-- Problem details --
State only how many lines below include the string "windows".

-- Stored data --

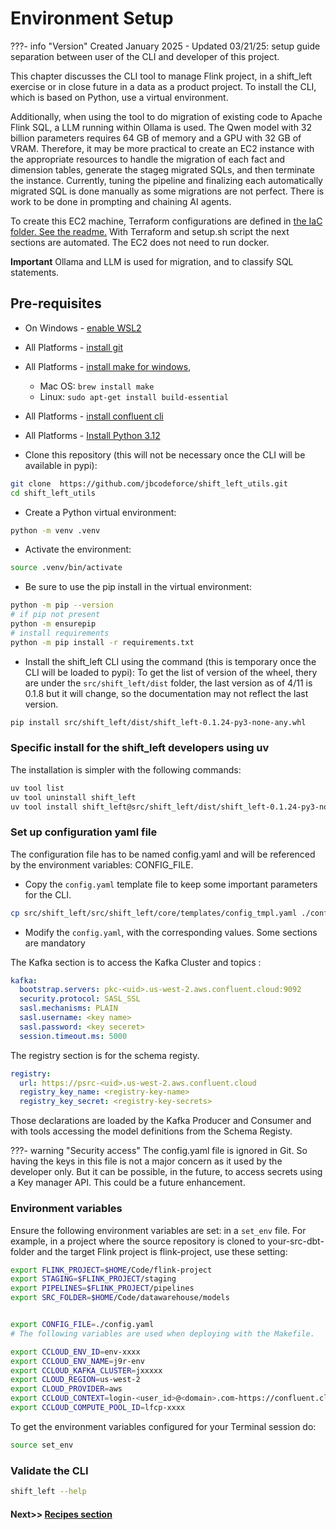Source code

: # Environment Setup

???- info "Version"
    Created January 2025 - Updated 03/21/25: setup guide separation between user of the CLI and developer of this project.

This chapter discusses the CLI tool to manage Flink project, in a shift_left exercise or in close future in a data as a product project. To install the CLI, which is based on Python, use a virtual environment.

Additionally, when using the tool to do migration of existing code to Apache Flink SQL, a LLM running within Ollama is used. The Qwen model with 32 billion parameters requires 64 GB of memory and a GPU with 32 GB of VRAM. Therefore, it may be more practical to create an EC2 instance with the appropriate resources to handle the migration of each fact and dimension tables, generate the stageg migrated SQLs, and then terminate the instance. Currently, tuning the pipeline and finalizing each automatically migrated SQL is done manually as some migrations are not perfect. There is work to be done in prompting and chaining AI agents.

To create this EC2 machine, Terraform configurations are defined in [the IaC folder. See the readme.](https://github.com/jbcodeforce/shift_left_utils/tree/main/IaC/tf_aws_ec2) With Terraform and setup.sh script the next sections are automated. The EC2 does not need to run docker.

**Important** Ollama and LLM is used for migration, and to classify SQL statements.

## Pre-requisites

* On Windows - [enable WSL2](https://learn.microsoft.com/en-us/windows/wsl/install)
* All Platforms - [install git](https://git-scm.com/book/en/v2/Getting-Started-Installing-Git)
* All Platforms - [install make for windows](https://gnuwin32.sourceforge.net/packages/make.htm), 

    * Mac OS: ```brew install make``` 
    * Linux: ```sudo apt-get install build-essential```

* All Platforms - [install confluent cli](https://docs.confluent.io/confluent-cli/current/install.html)
* All Platforms - [Install Python 3.12](https://www.python.org/downloads/release/python-3120/)

* Clone this repository (this will not be necessary once the CLI will be available in pypi): 

```sh
git clone  https://github.com/jbcodeforce/shift_left_utils.git
cd shift_left_utils
```

* Create a Python virtual environment:

```sh
python -m venv .venv
```

* Activate the environment:

```sh
source .venv/bin/activate
```

* Be sure to use the pip install in the virtual environment:

```sh
python -m pip --version
# if pip not present
python -m ensurepip
# install requirements
python -m pip install -r requirements.txt
```

* Install the shift_left CLI using the command (this is temporary once the CLI will be loaded to pypi): To get the list of version of the wheel, thery are under the `src/shift_left/dist` folder, the last version as of 4/11 is 0.1.8 but it will change, so the documentation may not reflect the last version.

```sh
pip install src/shift_left/dist/shift_left-0.1.24-py3-none-any.whl
```


### Specific install for the shift_left developers using uv

The installation is simpler with the following commands:

```sh
uv tool list
uv tool uninstall shift_left
uv tool install shift_left@src/shift_left/dist/shift_left-0.1.24-py3-none-any.whl
```


### Set up configuration yaml file

The configuration file has to be named config.yaml and will be referenced by the environment variables: CONFIG_FILE.

* Copy the  `config.yaml` template file to keep some important parameters for the CLI. 

```sh
cp src/shift_left/src/shift_left/core/templates/config_tmpl.yaml ./config.yaml
```

* Modify the `config.yaml`, with the corresponding values. Some sections are mandatory

The Kafka section is to access the Kafka Cluster and topics :

```yaml
kafka:
  bootstrap.servers: pkc-<uid>.us-west-2.aws.confluent.cloud:9092
  security.protocol: SASL_SSL
  sasl.mechanisms: PLAIN
  sasl.username: <key name>
  sasl.password: <key seceret> 
  session.timeout.ms: 5000
```

The registry section is for the schema registy.

```yaml
registry:
  url: https://psrc-<uid>.us-west-2.aws.confluent.cloud
  registry_key_name: <registry-key-name>
  registry_key_secret: <registry-key-secrets>
``` 

Those declarations are loaded by the Kafka Producer and Consumer and with tools accessing the model definitions from the Schema Registy.


???- warning "Security access"
    The config.yaml file is ignored in Git. So having the keys in this file is not a major concern as it used by the developer only. But it can be possible, in the future, to access secrets using a Key manager API. This could be a future enhancement.

### Environment variables


Ensure the following environment variables are set: in a `set_env` file. For example, in a project where the source repository is cloned to your-src-dbt-folder and the target Flink project is flink-project, use these setting:

```sh
export FLINK_PROJECT=$HOME/Code/flink-project
export STAGING=$FLINK_PROJECT/staging
export PIPELINES=$FLINK_PROJECT/pipelines
export SRC_FOLDER=$HOME/Code/datawarehouse/models


export CONFIG_FILE=./config.yaml
# The following variables are used when deploying with the Makefile.

export CCLOUD_ENV_ID=env-xxxx
export CCLOUD_ENV_NAME=j9r-env
export CCLOUD_KAFKA_CLUSTER=jxxxxx
export CLOUD_REGION=us-west-2
export CLOUD_PROVIDER=aws
export CCLOUD_CONTEXT=login-<user_id>@<domain>.com-https://confluent.cloud
export CCLOUD_COMPUTE_POOL_ID=lfcp-xxxx
```

To get the environment variables configured for your Terminal session do:

```sh
source set_env
```

### Validate the CLI

```sh
shift_left --help
```

#### Next>> [Recipes section](recipes.md)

-- Your response --
2